MATERIAL PROVIDED
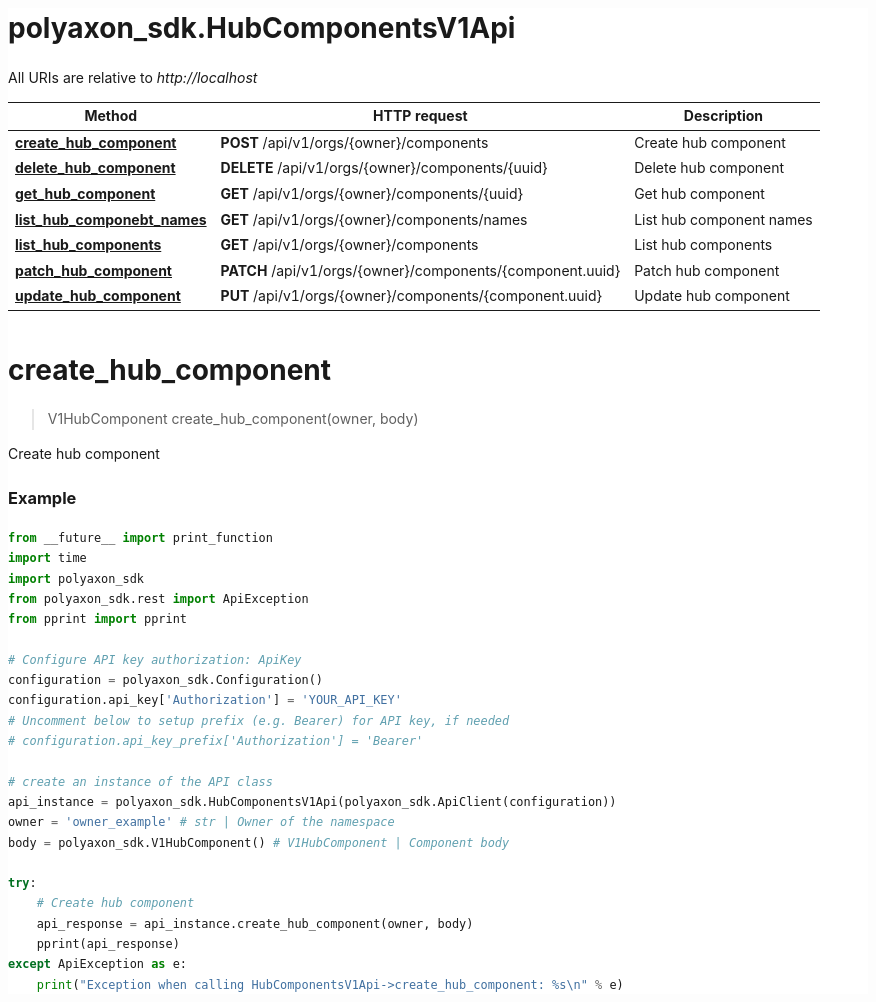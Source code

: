 # polyaxon_sdk.HubComponentsV1Api

All URIs are relative to *http://localhost*

Method | HTTP request | Description
------------- | ------------- | -------------
[**create_hub_component**](HubComponentsV1Api.md#create_hub_component) | **POST** /api/v1/orgs/{owner}/components | Create hub component
[**delete_hub_component**](HubComponentsV1Api.md#delete_hub_component) | **DELETE** /api/v1/orgs/{owner}/components/{uuid} | Delete hub component
[**get_hub_component**](HubComponentsV1Api.md#get_hub_component) | **GET** /api/v1/orgs/{owner}/components/{uuid} | Get hub component
[**list_hub_componebt_names**](HubComponentsV1Api.md#list_hub_componebt_names) | **GET** /api/v1/orgs/{owner}/components/names | List hub component names
[**list_hub_components**](HubComponentsV1Api.md#list_hub_components) | **GET** /api/v1/orgs/{owner}/components | List hub components
[**patch_hub_component**](HubComponentsV1Api.md#patch_hub_component) | **PATCH** /api/v1/orgs/{owner}/components/{component.uuid} | Patch hub component
[**update_hub_component**](HubComponentsV1Api.md#update_hub_component) | **PUT** /api/v1/orgs/{owner}/components/{component.uuid} | Update hub component


# **create_hub_component**
> V1HubComponent create_hub_component(owner, body)

Create hub component

### Example
```python
from __future__ import print_function
import time
import polyaxon_sdk
from polyaxon_sdk.rest import ApiException
from pprint import pprint

# Configure API key authorization: ApiKey
configuration = polyaxon_sdk.Configuration()
configuration.api_key['Authorization'] = 'YOUR_API_KEY'
# Uncomment below to setup prefix (e.g. Bearer) for API key, if needed
# configuration.api_key_prefix['Authorization'] = 'Bearer'

# create an instance of the API class
api_instance = polyaxon_sdk.HubComponentsV1Api(polyaxon_sdk.ApiClient(configuration))
owner = 'owner_example' # str | Owner of the namespace
body = polyaxon_sdk.V1HubComponent() # V1HubComponent | Component body

try:
    # Create hub component
    api_response = api_instance.create_hub_component(owner, body)
    pprint(api_response)
except ApiException as e:
    print("Exception when calling HubComponentsV1Api->create_hub_component: %s\n" % e)
```
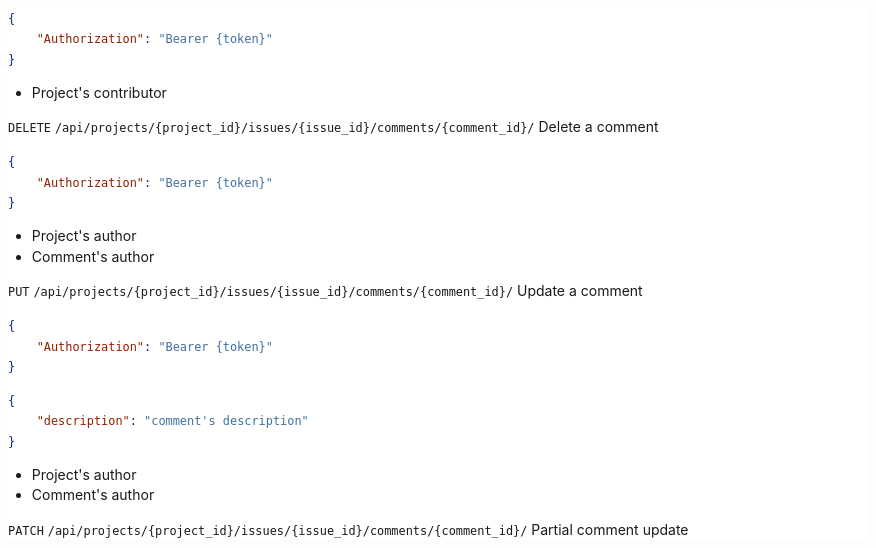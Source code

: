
 ```json
{
    "Authorization": "Bearer {token}"
}
```
</td>
            <td></td>
            <td>
                <ul>
                    <li>Project's contributor</li>
                </ul>
            </td>
        </tr>
        <tr>
            <td><code>DELETE</code></td>
            <td><code>/api/projects/{project_id}/issues/{issue_id}/comments/{comment_id}/</code></td>
            <td>Delete a comment</td>
<td>

```json
{
    "Authorization": "Bearer {token}"
}
```
</td>
            <td></td>
            <td>
                <ul>
                    <li>Project's author</li>
                    <li>Comment's author</li>
                </ul>
            </td>
        </tr>
        <tr>
            <td><code>PUT</code></td>
            <td><code>/api/projects/{project_id}/issues/{issue_id}/comments/{comment_id}/</code></td>
            <td>Update a comment</td>
<td>

```json
{
    "Authorization": "Bearer {token}"
}
```
</td>
<td>

```json
{
    "description": "comment's description"
}
```
</td>
            <td>
                <ul>
                    <li>Project's author</li>
                    <li>Comment's author</li>
                </ul>
            </td>
        </tr>
        <tr>
            <td><code>PATCH</code></td>
            <td><code>/api/projects/{project_id}/issues/{issue_id}/comments/{comment_id}/</code></td>
            <td>Partial comment update</td>
<td>
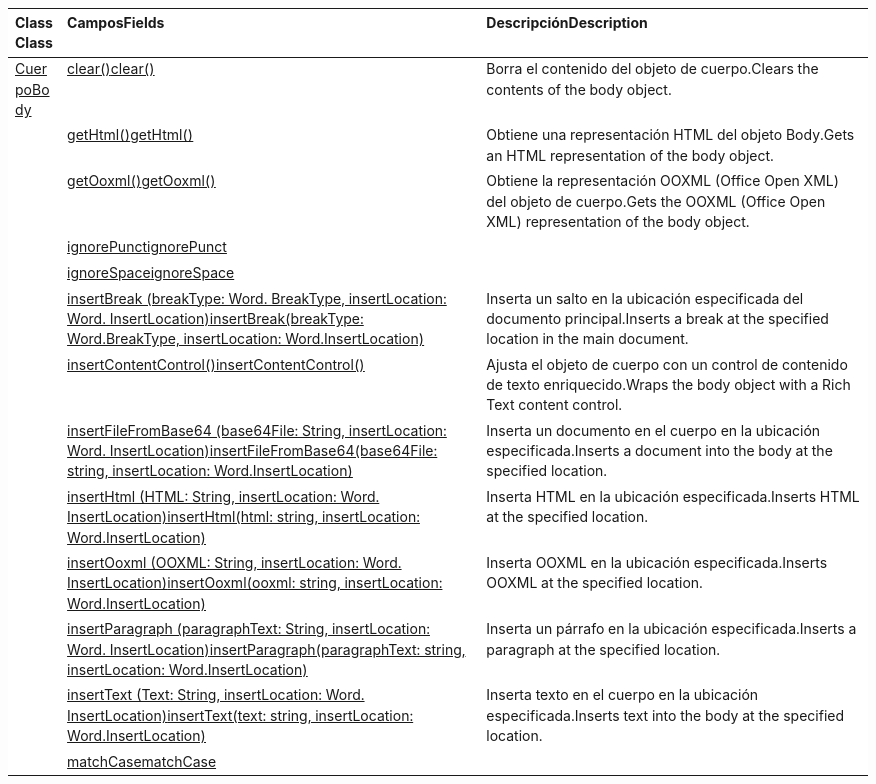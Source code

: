 | <span data-ttu-id="d06d8-101">Class</span><span class="sxs-lookup"><span data-stu-id="d06d8-101">Class</span></span> | <span data-ttu-id="d06d8-102">Campos</span><span class="sxs-lookup"><span data-stu-id="d06d8-102">Fields</span></span> | <span data-ttu-id="d06d8-103">Descripción</span><span class="sxs-lookup"><span data-stu-id="d06d8-103">Description</span></span> |
|:---|:---|:---|
|[<span data-ttu-id="d06d8-104">Cuerpo</span><span class="sxs-lookup"><span data-stu-id="d06d8-104">Body</span></span>](/javascript/api/word/word.body)|[<span data-ttu-id="d06d8-105">clear()</span><span class="sxs-lookup"><span data-stu-id="d06d8-105">clear()</span></span>](/javascript/api/word/word.body#clear--)|<span data-ttu-id="d06d8-106">Borra el contenido del objeto de cuerpo.</span><span class="sxs-lookup"><span data-stu-id="d06d8-106">Clears the contents of the body object.</span></span>|
||[<span data-ttu-id="d06d8-107">getHtml()</span><span class="sxs-lookup"><span data-stu-id="d06d8-107">getHtml()</span></span>](/javascript/api/word/word.body#gethtml--)|<span data-ttu-id="d06d8-108">Obtiene una representación HTML del objeto Body.</span><span class="sxs-lookup"><span data-stu-id="d06d8-108">Gets an HTML representation of the body object.</span></span>|
||[<span data-ttu-id="d06d8-109">getOoxml()</span><span class="sxs-lookup"><span data-stu-id="d06d8-109">getOoxml()</span></span>](/javascript/api/word/word.body#getooxml--)|<span data-ttu-id="d06d8-110">Obtiene la representación OOXML (Office Open XML) del objeto de cuerpo.</span><span class="sxs-lookup"><span data-stu-id="d06d8-110">Gets the OOXML (Office Open XML) representation of the body object.</span></span>|
||[<span data-ttu-id="d06d8-111">ignorePunct</span><span class="sxs-lookup"><span data-stu-id="d06d8-111">ignorePunct</span></span>](/javascript/api/word/word.body#ignorepunct)||
||[<span data-ttu-id="d06d8-112">ignoreSpace</span><span class="sxs-lookup"><span data-stu-id="d06d8-112">ignoreSpace</span></span>](/javascript/api/word/word.body#ignorespace)||
||[<span data-ttu-id="d06d8-113">insertBreak (breakType: Word. BreakType, insertLocation: Word. InsertLocation)</span><span class="sxs-lookup"><span data-stu-id="d06d8-113">insertBreak(breakType: Word.BreakType, insertLocation: Word.InsertLocation)</span></span>](/javascript/api/word/word.body#insertbreak-breaktype--insertlocation-)|<span data-ttu-id="d06d8-114">Inserta un salto en la ubicación especificada del documento principal.</span><span class="sxs-lookup"><span data-stu-id="d06d8-114">Inserts a break at the specified location in the main document.</span></span>|
||[<span data-ttu-id="d06d8-115">insertContentControl()</span><span class="sxs-lookup"><span data-stu-id="d06d8-115">insertContentControl()</span></span>](/javascript/api/word/word.body#insertcontentcontrol--)|<span data-ttu-id="d06d8-116">Ajusta el objeto de cuerpo con un control de contenido de texto enriquecido.</span><span class="sxs-lookup"><span data-stu-id="d06d8-116">Wraps the body object with a Rich Text content control.</span></span>|
||[<span data-ttu-id="d06d8-117">insertFileFromBase64 (base64File: String, insertLocation: Word. InsertLocation)</span><span class="sxs-lookup"><span data-stu-id="d06d8-117">insertFileFromBase64(base64File: string, insertLocation: Word.InsertLocation)</span></span>](/javascript/api/word/word.body#insertfilefrombase64-base64file--insertlocation-)|<span data-ttu-id="d06d8-118">Inserta un documento en el cuerpo en la ubicación especificada.</span><span class="sxs-lookup"><span data-stu-id="d06d8-118">Inserts a document into the body at the specified location.</span></span>|
||[<span data-ttu-id="d06d8-119">insertHtml (HTML: String, insertLocation: Word. InsertLocation)</span><span class="sxs-lookup"><span data-stu-id="d06d8-119">insertHtml(html: string, insertLocation: Word.InsertLocation)</span></span>](/javascript/api/word/word.body#inserthtml-html--insertlocation-)|<span data-ttu-id="d06d8-120">Inserta HTML en la ubicación especificada.</span><span class="sxs-lookup"><span data-stu-id="d06d8-120">Inserts HTML at the specified location.</span></span>|
||[<span data-ttu-id="d06d8-121">insertOoxml (OOXML: String, insertLocation: Word. InsertLocation)</span><span class="sxs-lookup"><span data-stu-id="d06d8-121">insertOoxml(ooxml: string, insertLocation: Word.InsertLocation)</span></span>](/javascript/api/word/word.body#insertooxml-ooxml--insertlocation-)|<span data-ttu-id="d06d8-122">Inserta OOXML en la ubicación especificada.</span><span class="sxs-lookup"><span data-stu-id="d06d8-122">Inserts OOXML at the specified location.</span></span>|
||[<span data-ttu-id="d06d8-123">insertParagraph (paragraphText: String, insertLocation: Word. InsertLocation)</span><span class="sxs-lookup"><span data-stu-id="d06d8-123">insertParagraph(paragraphText: string, insertLocation: Word.InsertLocation)</span></span>](/javascript/api/word/word.body#insertparagraph-paragraphtext--insertlocation-)|<span data-ttu-id="d06d8-124">Inserta un párrafo en la ubicación especificada.</span><span class="sxs-lookup"><span data-stu-id="d06d8-124">Inserts a paragraph at the specified location.</span></span>|
||[<span data-ttu-id="d06d8-125">insertText (Text: String, insertLocation: Word. InsertLocation)</span><span class="sxs-lookup"><span data-stu-id="d06d8-125">insertText(text: string, insertLocation: Word.InsertLocation)</span></span>](/javascript/api/word/word.body#inserttext-text--insertlocation-)|<span data-ttu-id="d06d8-126">Inserta texto en el cuerpo en la ubicación especificada.</span><span class="sxs-lookup"><span data-stu-id="d06d8-126">Inserts text into the body at the specified location.</span></span>|
||[<span data-ttu-id="d06d8-127">matchCase</span><span class="sxs-lookup"><span data-stu-id="d06d8-127">matchCase</span></span>](/javascript/api/word/word.body#matchcase)||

WHAT YOU HAVE TO DO
What this exercise asks for is every line of the data above with the word "OOXML".

ANSWER SECTION
||[<span data-ttu-id="d06d8-109">getOoxml()</span><span class="sxs-lookup"><span data-stu-id="d06d8-109">getOoxml()</span></span>](/javascript/api/word/word.body#getooxml--)|<span data-ttu-id="d06d8-110">Obtiene la representación OOXML (Office Open XML) del objeto de cuerpo.</span><span class="sxs-lookup"><span data-stu-id="d06d8-110">Gets the OOXML (Office Open XML) representation of the body object.</span></span>|
||[<span data-ttu-id="d06d8-121">insertOoxml (OOXML: String, insertLocation: Word. InsertLocation)</span><span class="sxs-lookup"><span data-stu-id="d06d8-121">insertOoxml(ooxml: string, insertLocation: Word.InsertLocation)</span></span>](/javascript/api/word/word.body#insertooxml-ooxml--insertlocation-)|<span data-ttu-id="d06d8-122">Inserta OOXML en la ubicación especificada.</span><span class="sxs-lookup"><span data-stu-id="d06d8-122">Inserts OOXML at the specified location.</span></span>|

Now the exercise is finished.